Dans cet éditorial, M. Clair commente la campagne électorale municipale de Saint-Bruno-de-Montarville. Il note le manque de respect et la partisanerie de certains candidats. Il illustre ce point de vue en évoquant une photo et un commentaire publiés sur la page Facebook de la candidate Marilou Alarie. Cette photo montre un arbre planté devant la porte d’entrée d’une résidence, et est accompagnée du commentaire : « Aujourd’hui j’ai fait du porte-à-porte avec mon plus grand supporteur ». Or, la maison en question a déjà été celle des défunts parents de l’opposant politique de Mme Alarie, M. Clair considère que le commentaire de celle-ci était de bien mauvais goût.
Analyse
Grief 1 : informations incomplètes
La plaignante estime que l’éditeur a présenté une version partielle des faits puisqu’il ne décrit pas précisément ce qui lui serait reproché. Elle déplore qu’il n’ait pas décrit la photo et le commentaire publiés sur Facebook, se limitant à écrire : « […] comme ce fut le cas encore ce week-end avec Marilou Alarie, qui a lancé une pointe à son adversaire en diffusant sur son profil Facebook personnel une photo de la maison familiale des défunts parents du candidat Michel Lamarre, avec un commentaire de bien mauvais goût ».
Le Conseil de presse souligne dans son guide de déontologie, Droits et responsabilités de la presse (DERP), que les journalistes d’opinion peuvent dénoncer certaines situations, mais il précise que « rien ne les autorise cependant à cacher ou à altérer des faits pour justifier l’interprétation qu’ils en tirent ». (p. 28)

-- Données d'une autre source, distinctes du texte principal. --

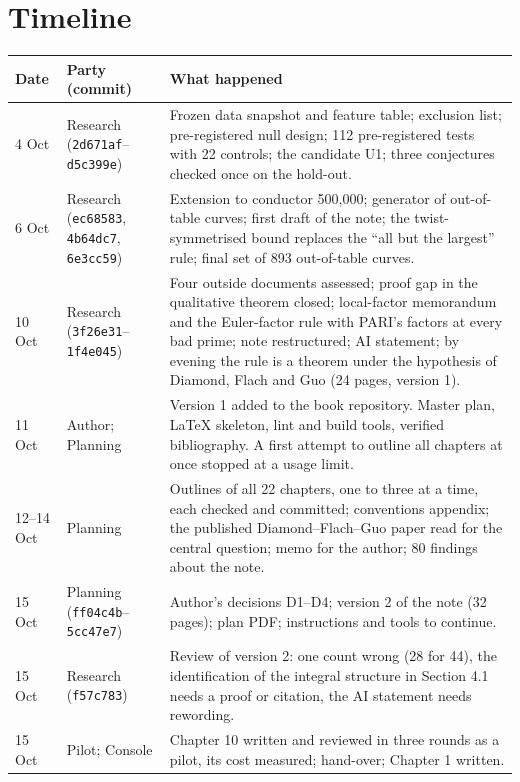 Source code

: \documentclass[11pt,a4paper]{article}
\begin{document}
\section{Timeline}
\begin{center}\small
\begin{longtable}{@{}p{15mm}p{24mm}p{110mm}@{}}
\toprule
Date & Party (commit) & What happened\\
\midrule\endhead
4 Oct & Research (\texttt{2d671af}--\texttt{d5c399e}) & Frozen data snapshot and feature table; exclusion list; pre-registered null design; 112 pre-registered tests with 22 controls; the candidate U1; three conjectures checked once on the hold-out.\\
6 Oct & Research (\texttt{ec68583}, \texttt{4b64dc7}, \texttt{6e3cc59}) & Extension to conductor 500,000; generator of out-of-table curves; first draft of the note; the twist-symmetrised bound replaces the ``all but the largest'' rule; final set of 893 out-of-table curves.\\
10 Oct & Research (\texttt{3f26e31}--\texttt{1f4e045}) & Four outside documents assessed; proof gap in the qualitative theorem closed; local-factor memorandum and the Euler-factor rule with PARI's factors at every bad prime; note restructured; AI statement; by evening the rule is a theorem under the hypothesis of Diamond, Flach and Guo (24 pages, version 1).\\
11 Oct & Author; Planning & Version 1 added to the book repository. Master plan, LaTeX skeleton, lint and build tools, verified bibliography. A first attempt to outline all chapters at once stopped at a usage limit.\\
12--14 Oct & Planning & Outlines of all 22 chapters, one to three at a time, each checked and committed; conventions appendix; the published Diamond--Flach--Guo paper read for the central question; memo for the author; 80 findings about the note.\\
15 Oct & Planning (\texttt{ff04c4b}--\texttt{5cc47e7}) & Author's decisions D1--D4; version 2 of the note (32 pages); plan PDF; instructions and tools to continue.\\
15 Oct & Research (\texttt{f57c783}) & Review of version 2: one count wrong (28 for 44), the identification of the integral structure in Section 4.1 needs a proof or citation, the AI statement needs rewording.\\
15 Oct & Pilot; Console & Chapter 10 written and reviewed in three rounds as a pilot, its cost measured; hand-over; Chapter 1 written.\\

\end{longtable}
\end{center}
\end{document}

Le Conseil considère que la présentation des faits par l’éditeur est incomplète. En effet, l’éditeur n’expose pas les faits sur lesquels il se base pour juger disgracieux et répréhensible le comportement de la plaignante et en quoi elle commettait une faute en publiant la photo et le commentaire qui l’accompagnait.

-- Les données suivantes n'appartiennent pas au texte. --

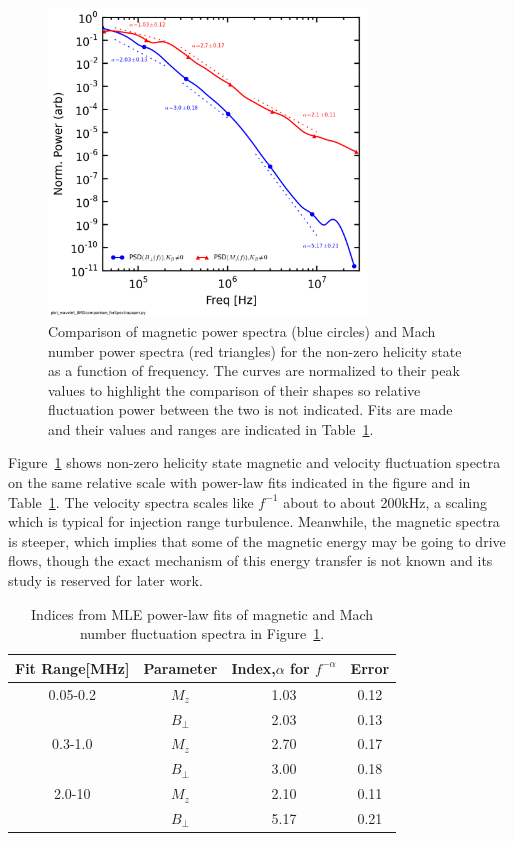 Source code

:\documentclass[aip,prl,amsmath,amssymb,reprint,superscriptaddress]{revtex4-1} %
\begin{document}
\begin{figure}[!htbp]
\centerline{
\includegraphics[width=8.5cm]{BvsFlowspec_wFits_40t60us}}
\caption{\label{fig:BvsFlow_wFits} Comparison of magnetic power spectra (blue circles) and Mach number power spectra (red triangles) for the non-zero helicity state as a function of frequency. The curves are normalized to their peak values to highlight the comparison of their shapes so relative fluctuation power between the two is not indicated. Fits are made and their values and ranges are indicated in Table~\ref{tab:BMindices}.}
\end{figure}

Figure~\ref{fig:BvsFlow_wFits} shows non-zero helicity state magnetic and velocity fluctuation spectra on the same relative scale with power-law fits indicated in the figure and in Table~\ref{tab:BMindices}. The velocity spectra scales like $f^{-1}$ about to about 200kHz, a scaling which is typical for injection range turbulence. Meanwhile, the magnetic spectra is steeper, which implies that some of the magnetic energy may be going to drive flows, though the exact mechanism of this energy transfer is not known and its study is reserved for later work.

\begin{table}
\caption{\label{tab:BMindices}Indices from MLE power-law fits of magnetic and Mach number fluctuation spectra in Figure~\ref{fig:BvsFlow_wFits}.}
\begin{tabular}{cccc}
\toprule
Fit Range[MHz]	&	Parameter		&	Index,$\alpha$ for $f^{-\alpha}$	&Error\\
\hline
0.05-0.2				& $M_{z}$			& 1.03	&0.12\\
								& $B_{\perp}$	& 2.03  &0.13\\
\hline
0.3-1.0					& $M_{z}$			& 2.70	&0.17\\
								& $B_{\perp}$	& 3.00  &0.18\\
\hline
2.0-10					& $M_{z}$			& 2.10	&0.11\\
								& $B_{\perp}$	& 5.17  &0.21\\
\hline
\end{tabular}
\end{table}
\end{document}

Le grief pour informations incomplètes est retenu.
Grief 2 : informations inexactes
La plaignante estime que l’éditorial véhicule trois inexactitudes.
Premièrement, Mme Alarie considère qu’il y une inexactitude dans le passage suivant : « Devant le tollé de plusieurs citoyens, madame Alarie a retiré la photo et le commentaire, le lendemain ». Mme Alarie soutient que la publication initiale de la photo « n’a pas provoqué de tollé chez les citoyens ». Selon elle, les réactions à la photo provenaient des « amis » Facebook de son opposant politique.
Dans sa réplique, le mis en cause n’a pas fait valoir son point de vue sur l’utilisation du mot « tollé ».
Le DERP rappelle que « les éditorialistes et commentateurs doivent être fidèles aux faits et faire preuve de rigueur et d’intégrité intellectuelles dans l’évaluation des évènements, des situations et des questions sur lesquels ils expriment leurs points de vue, leurs jugements et leurs critiques ». (p. 28)
Aux yeux du Conseil, l’utilisation d’un terme comme « tollé » est hautement subjective – ce que l’un décrira comme un tollé, l’autre le considèrera comme une simple désapprobation. Cela dit, le Conseil note que dans un message publié sur sa page Facebook, le 28 octobre, Mme Alarie a déploré que « certaines personnes aient vu là un geste intentionnel de [sa] part », admettant du même coup qu’un certain nombre de personnes avait effectivement protesté devant sa publication. Le Conseil considère que M. Clair pouvait légitimement utiliser le mot « tollé ».
Le grief est rejeté sur ce premier point.
Mme Alarie relève une deuxième inexactitude dans la phrase suivante : « Devant le tollé de plusieurs citoyens, madame Alarie a retiré la photo et le commentaire, le lendemain ». Elle affirme que la photo n’a jamais été retirée de sa page Facebook.
M. Clair affirme avoir vérifié si la photo était toujours accessible, au moment d’écrire son éditorial, le 28 octobre. « N’étant pas “ami Facebook” avec cette dernière [Mme Alarie], je n’ai pu constater la preuve. Toutefois, l’information reçue de la part de M. Lamarre lui-même me paraissait plausible. Le connaissant depuis plusieurs années, je lui ai fait confiance, comme tout journaliste a confiance en ses sources », fait valoir le mis en cause.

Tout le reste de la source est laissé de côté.